There appeared to have been direct bailout programs of simple cash allotments to friends of the New York bankers abroad. The representatives of the host recipients were even listed on bank group host senior positions. Those money transfers amounted to simple political program welfare but were generally within the scope of possibility to the victimized
general public as billed to a poorly sourced but avoidable recession. Physical structures abroad often reflected the similar wealth aspect of the spending. My new point is the impact of the budget as well as bank investing both at home and to dependents abroad as their access to the cash will now have to be overt and legal far from their customary receipts.
The system as evolved to the current implicate of the billing restores private sector funds to discretionary consumer spending rather than the New York guild as brokered by tax funds. It also included management techniques or obligations known as hedge funds linked again to the major banks and included corporate obligation of staff control. price and
output policies and mergers of what had to be competing producers for the earnings to rollover as new sales. Hedge funds have played a role in the American economy since the 1970 s when the Nixon administration was talked into limited wage and price controls.

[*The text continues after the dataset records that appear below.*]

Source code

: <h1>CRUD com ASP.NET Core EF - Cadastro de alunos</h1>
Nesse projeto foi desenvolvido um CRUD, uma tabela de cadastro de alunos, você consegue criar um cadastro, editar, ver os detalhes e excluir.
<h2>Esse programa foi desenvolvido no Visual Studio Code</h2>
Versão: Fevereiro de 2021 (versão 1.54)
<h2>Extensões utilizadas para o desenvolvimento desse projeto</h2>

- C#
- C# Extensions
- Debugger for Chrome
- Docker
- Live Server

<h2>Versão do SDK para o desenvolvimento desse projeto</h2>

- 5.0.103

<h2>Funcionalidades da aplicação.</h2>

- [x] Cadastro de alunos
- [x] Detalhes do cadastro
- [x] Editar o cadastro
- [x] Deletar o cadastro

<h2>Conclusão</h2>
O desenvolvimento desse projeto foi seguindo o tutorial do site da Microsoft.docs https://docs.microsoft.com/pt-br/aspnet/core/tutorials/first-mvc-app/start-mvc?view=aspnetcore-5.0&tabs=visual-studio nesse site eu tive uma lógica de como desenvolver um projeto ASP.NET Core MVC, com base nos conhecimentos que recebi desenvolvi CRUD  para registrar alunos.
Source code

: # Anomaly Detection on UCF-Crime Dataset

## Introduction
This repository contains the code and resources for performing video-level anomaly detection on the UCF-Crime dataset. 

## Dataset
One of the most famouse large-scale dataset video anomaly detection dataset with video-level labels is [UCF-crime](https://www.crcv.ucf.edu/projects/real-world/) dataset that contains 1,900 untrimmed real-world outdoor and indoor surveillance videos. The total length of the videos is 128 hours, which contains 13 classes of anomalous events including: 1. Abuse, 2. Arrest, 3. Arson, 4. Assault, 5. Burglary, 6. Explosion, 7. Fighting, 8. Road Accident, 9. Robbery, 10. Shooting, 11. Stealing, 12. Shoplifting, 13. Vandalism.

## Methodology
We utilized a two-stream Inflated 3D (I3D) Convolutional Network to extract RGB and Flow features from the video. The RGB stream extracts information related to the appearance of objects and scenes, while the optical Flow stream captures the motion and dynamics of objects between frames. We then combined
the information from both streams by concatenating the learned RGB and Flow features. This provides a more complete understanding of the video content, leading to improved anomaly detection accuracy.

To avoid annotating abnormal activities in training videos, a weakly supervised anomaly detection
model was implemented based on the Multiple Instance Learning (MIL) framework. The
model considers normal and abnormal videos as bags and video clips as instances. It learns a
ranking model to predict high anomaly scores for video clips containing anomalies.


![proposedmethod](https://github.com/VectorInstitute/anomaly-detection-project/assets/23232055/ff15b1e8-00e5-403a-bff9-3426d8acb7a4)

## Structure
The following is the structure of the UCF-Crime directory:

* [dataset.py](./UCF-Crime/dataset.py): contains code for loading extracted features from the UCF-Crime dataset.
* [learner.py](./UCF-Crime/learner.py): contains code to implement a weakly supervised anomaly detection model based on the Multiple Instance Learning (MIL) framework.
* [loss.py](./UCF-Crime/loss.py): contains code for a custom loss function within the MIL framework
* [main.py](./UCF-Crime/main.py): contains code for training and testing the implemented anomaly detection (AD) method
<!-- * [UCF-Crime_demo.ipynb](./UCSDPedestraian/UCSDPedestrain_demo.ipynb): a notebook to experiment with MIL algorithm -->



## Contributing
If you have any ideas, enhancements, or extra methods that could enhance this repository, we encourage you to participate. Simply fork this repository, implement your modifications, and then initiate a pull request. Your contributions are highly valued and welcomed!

They became a real corporate control source following bank consolidation linked to the Dodd Frank Wall Street reform
and protection act of 2010.
The top four banks to the era banks as JP Morgan now Chase bank or Citibank controlled most of the nation’s working capital but outsourced it to their clients both in Europe and no return Chinese ventures which crippled the system and caused realignment to conventional investments. That ended with Dodd Frank repeal last year.The point now is the affect
the money will have on conventional supply and demand especially newer investment opportunities without the New Yorkers playing politics with the cash and bailing out that Chinese women’s movement or eccentric British who could do whatever they wanted with it and claim competence to investment savvy.
It wasn’t just the bankers but included subsidy and in Germany’s case overt tax policies known as a Solidarity tax of 5.5% on personal income that was installed initially higher just after unification in the early 1990 s. It’s reviewed recently and has been roughly halved but the wealthy still retain the tax burden and it’s poorly sourced and managed
to press review. There were other taxes there that seemed to serve the-provided funds to the eastern lander or regions like a gas or excise tax but those outlays are even harder to track.
Despite the friendly projection of unification the eastern communities were very skeletal, poor, hostile and bloc inundated. The western presence was drawn down to an absolute minimum. Berlin, in the middle of it, drifted hard left with security organs both intelligence and federal police reflecting those players and branching out as aggression to
western lander. It seemed to have been recently confronted by internal opposition as the federal police chief was removed last year and British occupation areas returned to domestic interests as Brexit led to their visa cancelations. They’re stationing to 90 day guest visas in Germany and other regions of Europe and the controlled repatriation from occupation zones included
areas they shared with the Russians.
Through all that it didn’t seem a single American business closed due to non-market forces as politics. They included fast food chains and even car dealers, Jeep and Ford sell well. There was an alleged plan to create the German Democratic People’s Republic or GDRP that fell through along with a rumored cross border war that would have consolidated
socialist policies in that production hub. That all ended by Brexit but Berlin’s still unstable though monetary interests beyond tax policy are relatively coherent with regional focus aiding producers not aliens.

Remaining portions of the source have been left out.